Like very many people in our culture, my life sometimes seems overly hectic. I'm not talking about any special pressures that come from being a pastor, but rather about a lifestyle of busyness that seems to afflict many of us. This busyness can sometimes be draining, but at other times it is a source of pride. Look how hard working and diligent I am, how consume I am by my busyness. But just what is my particular busyness about?
Jesus' words to those who would follow him got me thinking about this. He tells one would-be disciple not to go back and bury his dead father, and he tells another not to go back and say goodbye to his family. The urgency Jesus demands contains an echo of an Old Testament story. When the prophet Elijah calls Elisha to become his disciple, he permits Elisha to return and say farewells to his mother and father. But Jesus seems to say that proclaiming the Kingdom that is drawing near demands a greater commitment and urgency than that required of the great prophet Elisha.
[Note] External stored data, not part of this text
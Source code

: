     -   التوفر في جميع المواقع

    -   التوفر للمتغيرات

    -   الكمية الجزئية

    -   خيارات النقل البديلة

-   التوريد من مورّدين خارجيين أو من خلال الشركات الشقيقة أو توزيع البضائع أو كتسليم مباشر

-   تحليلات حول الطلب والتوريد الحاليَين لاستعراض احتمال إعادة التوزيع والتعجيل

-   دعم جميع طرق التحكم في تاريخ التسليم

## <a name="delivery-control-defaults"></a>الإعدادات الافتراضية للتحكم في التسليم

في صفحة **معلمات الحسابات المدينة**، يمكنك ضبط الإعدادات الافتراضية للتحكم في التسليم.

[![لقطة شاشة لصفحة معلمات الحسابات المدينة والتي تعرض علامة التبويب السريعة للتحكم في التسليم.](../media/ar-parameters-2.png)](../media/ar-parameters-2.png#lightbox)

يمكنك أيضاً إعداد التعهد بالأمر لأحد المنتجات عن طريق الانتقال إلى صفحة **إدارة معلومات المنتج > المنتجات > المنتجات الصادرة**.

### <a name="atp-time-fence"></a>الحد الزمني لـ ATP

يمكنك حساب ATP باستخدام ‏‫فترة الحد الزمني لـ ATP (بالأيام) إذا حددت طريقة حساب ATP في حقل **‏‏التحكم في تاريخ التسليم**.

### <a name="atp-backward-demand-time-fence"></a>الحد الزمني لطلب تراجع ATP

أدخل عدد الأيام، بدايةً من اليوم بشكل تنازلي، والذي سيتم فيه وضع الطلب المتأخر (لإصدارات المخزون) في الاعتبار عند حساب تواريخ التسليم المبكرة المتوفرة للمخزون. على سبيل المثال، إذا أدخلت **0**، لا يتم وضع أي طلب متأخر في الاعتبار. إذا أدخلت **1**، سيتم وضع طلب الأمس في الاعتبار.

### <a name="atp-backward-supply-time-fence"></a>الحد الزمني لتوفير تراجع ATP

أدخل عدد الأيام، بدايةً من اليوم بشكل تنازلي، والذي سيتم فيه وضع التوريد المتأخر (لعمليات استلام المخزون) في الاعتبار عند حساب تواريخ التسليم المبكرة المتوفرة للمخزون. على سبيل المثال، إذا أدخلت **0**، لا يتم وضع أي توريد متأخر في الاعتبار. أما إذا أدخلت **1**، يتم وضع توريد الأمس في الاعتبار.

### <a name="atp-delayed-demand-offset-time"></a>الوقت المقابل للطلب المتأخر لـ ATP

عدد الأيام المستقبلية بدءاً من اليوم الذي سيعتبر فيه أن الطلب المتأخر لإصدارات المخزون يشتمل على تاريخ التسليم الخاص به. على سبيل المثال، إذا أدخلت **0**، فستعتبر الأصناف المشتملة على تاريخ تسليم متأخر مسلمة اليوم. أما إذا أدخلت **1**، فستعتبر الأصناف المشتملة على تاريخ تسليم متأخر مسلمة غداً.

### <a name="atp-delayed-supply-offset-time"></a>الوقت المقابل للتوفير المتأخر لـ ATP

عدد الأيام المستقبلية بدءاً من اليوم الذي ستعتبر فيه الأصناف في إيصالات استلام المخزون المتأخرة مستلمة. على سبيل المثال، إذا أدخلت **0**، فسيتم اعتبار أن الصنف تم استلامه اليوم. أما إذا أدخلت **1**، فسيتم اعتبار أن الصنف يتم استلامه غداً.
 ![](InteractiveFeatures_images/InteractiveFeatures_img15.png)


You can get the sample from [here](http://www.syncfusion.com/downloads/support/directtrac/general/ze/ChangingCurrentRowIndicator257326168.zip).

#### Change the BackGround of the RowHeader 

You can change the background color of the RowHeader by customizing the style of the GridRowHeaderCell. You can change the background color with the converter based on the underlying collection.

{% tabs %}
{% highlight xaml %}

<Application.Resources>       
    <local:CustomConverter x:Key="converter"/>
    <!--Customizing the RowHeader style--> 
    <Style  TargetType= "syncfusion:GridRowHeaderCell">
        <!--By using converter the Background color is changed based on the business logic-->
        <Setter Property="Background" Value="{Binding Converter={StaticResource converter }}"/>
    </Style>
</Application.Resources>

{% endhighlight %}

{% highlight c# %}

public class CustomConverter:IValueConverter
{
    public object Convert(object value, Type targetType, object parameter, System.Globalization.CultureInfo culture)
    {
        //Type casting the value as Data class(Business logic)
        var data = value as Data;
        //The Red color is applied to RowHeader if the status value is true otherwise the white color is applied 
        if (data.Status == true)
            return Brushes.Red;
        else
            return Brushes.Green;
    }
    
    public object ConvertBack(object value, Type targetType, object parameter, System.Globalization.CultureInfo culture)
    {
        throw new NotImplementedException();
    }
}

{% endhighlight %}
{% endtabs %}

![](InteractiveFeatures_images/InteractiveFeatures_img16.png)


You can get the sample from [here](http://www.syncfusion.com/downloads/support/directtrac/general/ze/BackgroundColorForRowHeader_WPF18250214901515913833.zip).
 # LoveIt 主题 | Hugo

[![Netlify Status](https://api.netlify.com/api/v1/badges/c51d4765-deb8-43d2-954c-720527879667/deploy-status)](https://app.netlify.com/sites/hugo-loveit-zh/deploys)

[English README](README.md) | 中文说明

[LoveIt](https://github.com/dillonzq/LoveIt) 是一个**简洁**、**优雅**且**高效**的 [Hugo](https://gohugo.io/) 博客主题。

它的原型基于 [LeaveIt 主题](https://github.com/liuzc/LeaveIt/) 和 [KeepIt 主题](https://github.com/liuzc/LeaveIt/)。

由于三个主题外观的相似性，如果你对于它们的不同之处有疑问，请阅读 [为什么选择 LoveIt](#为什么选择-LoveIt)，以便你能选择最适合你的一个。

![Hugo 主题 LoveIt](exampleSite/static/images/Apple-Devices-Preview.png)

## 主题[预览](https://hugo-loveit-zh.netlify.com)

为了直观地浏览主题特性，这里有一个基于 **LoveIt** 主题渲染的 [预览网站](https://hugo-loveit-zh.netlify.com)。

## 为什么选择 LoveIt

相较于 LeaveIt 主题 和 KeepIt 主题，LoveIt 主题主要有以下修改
The Kingdom is the focus of Jesus' sense of urgency. As for me, I'm not sure that my busyness has much connection to the Kingdom. Very often, my busyness, indeed much church busyness, is about institutional maintenance that has little bearing on the Kingdom. In fact, the Church sometimes seems to have forgotten about the Kingdom altogether.
What is it that produces the urgency and focus in my life? Is it God's presence, Jesus' call? Or do other things get in the way so that I hurry along, blissfully unaware of God's presence, unaware of what Jesus asks of me? Where is the work of the Kingdom that calls me forward? What is it that is more important than anything else?